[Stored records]
Segment Open

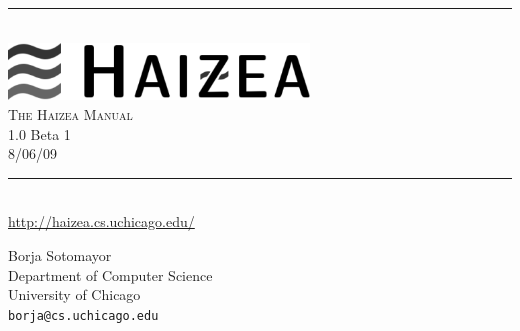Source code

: \newcommand{\HRule}{\rule{\linewidth}{0.5mm}}

\begin{titlepage}
 
\begin{center}
 
\HRule \\[0.4cm]
\includegraphics[width=0.6\textwidth]{images/haizea.png}\\[1cm]
\textsc{ \huge The Haizea Manual}\\{\large 1.0 Beta 1}\\{\large 8/06/09}\\[0.4cm]
 
\HRule \\[1.5cm]
\url{http://haizea.cs.uchicago.edu/}

\vfill
 
\begin{flushright} \large
Borja Sotomayor\\
Department of Computer Science\\
University of Chicago\\
\texttt{borja@cs.uchicago.edu}
\end{flushright}
 
\end{center}
 
\end{titlepage}

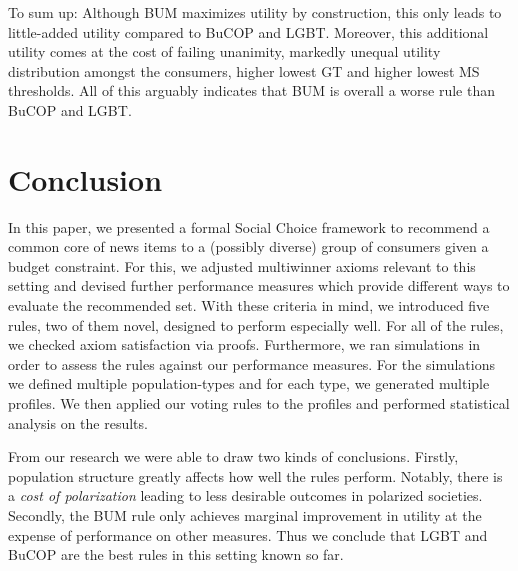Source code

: \documentclass{article}
\begin{document}
To sum up: Although BUM maximizes utility by construction, this only leads to little-added utility compared to BuCOP and LGBT. Moreover, this additional utility comes at the cost of failing unanimity, markedly unequal utility distribution amongst the consumers, higher lowest GT and higher lowest MS thresholds. All of this arguably indicates that BUM is overall a worse rule than BuCOP and LGBT.

\hypertarget{conclusion}{\section{Conclusion}}%

In this paper, we presented a formal Social Choice framework to recommend a common core of news items to a (possibly diverse) group of consumers given a budget constraint. For this, we adjusted multiwinner axioms relevant to this setting and devised further performance measures which provide different ways to evaluate the recommended set. With these criteria in mind, we introduced five rules, two of them novel, designed to perform especially well. For all of the rules, we checked axiom satisfaction via proofs. Furthermore, we ran simulations in order to assess the rules against our performance measures.
For the simulations we defined multiple population-types and for each type, we generated multiple profiles. We then applied our voting rules to the profiles and performed statistical analysis on the results.

From our research we were able to draw two kinds of conclusions. Firstly, population structure greatly affects how well the rules perform. Notably, there is a \emph{cost of polarization} leading to less desirable outcomes in polarized societies. Secondly, the BUM rule only achieves marginal improvement in utility at the expense of performance on other measures. Thus we conclude that LGBT and BuCOP are the best rules in this setting known so far.


\end{document}
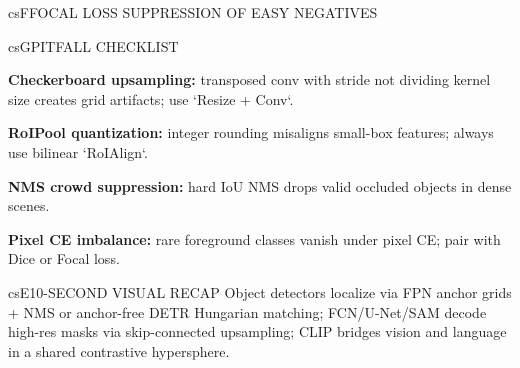 \documentclass[../../../../master.tex]{subfiles}
\begin{document}
\begin{cscolumns}
\begin{cscard}{csF}{FOCAL LOSS SUPPRESSION OF EASY NEGATIVES}
  \centering
\end{cscard}
\columnbreak

\begin{cscard}{csG}{PITFALL CHECKLIST}
  \begin{csbul}
    \item \textbf{Checkerboard upsampling:} transposed conv with stride not dividing kernel size creates grid artifacts; use `Resize + Conv`.
    \item \textbf{RoIPool quantization:} integer rounding misaligns small-box features; always use bilinear `RoIAlign`.
    \item \textbf{NMS crowd suppression:} hard IoU NMS drops valid occluded objects in dense scenes.
    \item \textbf{Pixel CE imbalance:} rare foreground classes vanish under pixel CE; pair with Dice or Focal loss.
  \end{csbul}
\end{cscard}

\begin{cscard}{csE}{10-SECOND VISUAL RECAP}
  \sffamily\footnotesize
  Object detectors localize via FPN anchor grids + NMS or anchor-free DETR Hungarian matching; FCN/U-Net/SAM decode high-res masks via skip-connected upsampling; CLIP bridges vision and language in a shared contrastive hypersphere.
\end{cscard}
\end{cscolumns}

\csend
\end{document}
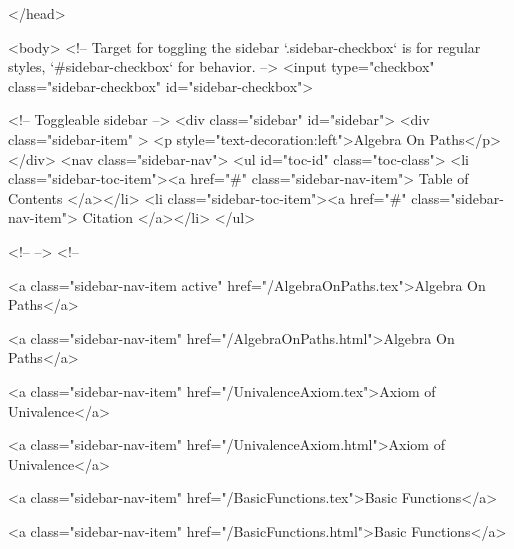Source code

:   
</head>




  <body>
    <!-- Target for toggling the sidebar `.sidebar-checkbox` is for regular
     styles, `#sidebar-checkbox` for behavior. -->
<input type="checkbox" class="sidebar-checkbox" id="sidebar-checkbox">

<!-- Toggleable sidebar -->
<div class="sidebar" id="sidebar">
  <div class="sidebar-item" >
    <p style="text-decoration:left">Algebra On Paths</p>
  </div>
  <nav class="sidebar-nav">
    <ul id="toc-id" class="toc-class">
  <li class="sidebar-toc-item"><a href="#" class="sidebar-nav-item"> Table of Contents </a></li>
  <li class="sidebar-toc-item"><a href="#" class="sidebar-nav-item"> Citation </a></li>
</ul>


    <!--  -->
    <!-- 
      
    
      
    
      
    
      
        
      
    
      
        
          <a class="sidebar-nav-item active" href="/AlgebraOnPaths.tex">Algebra On Paths</a>
        
      
    
      
        
          <a class="sidebar-nav-item" href="/AlgebraOnPaths.html">Algebra On Paths</a>
        
      
    
      
        
          <a class="sidebar-nav-item" href="/UnivalenceAxiom.tex">Axiom of Univalence</a>
        
      
    
      
        
          <a class="sidebar-nav-item" href="/UnivalenceAxiom.html">Axiom of Univalence</a>
        
      
    
      
        
          <a class="sidebar-nav-item" href="/BasicFunctions.tex">Basic Functions</a>
        
      
    
      
        
          <a class="sidebar-nav-item" href="/BasicFunctions.html">Basic Functions</a>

Segment Closed

_What to do_
Scan the data above and copy each line containing the word "Functions".

_Response to this task_
          <a class="sidebar-nav-item" href="/BasicFunctions.tex">Basic Functions</a>
          <a class="sidebar-nav-item" href="/BasicFunctions.html">Basic Functions</a>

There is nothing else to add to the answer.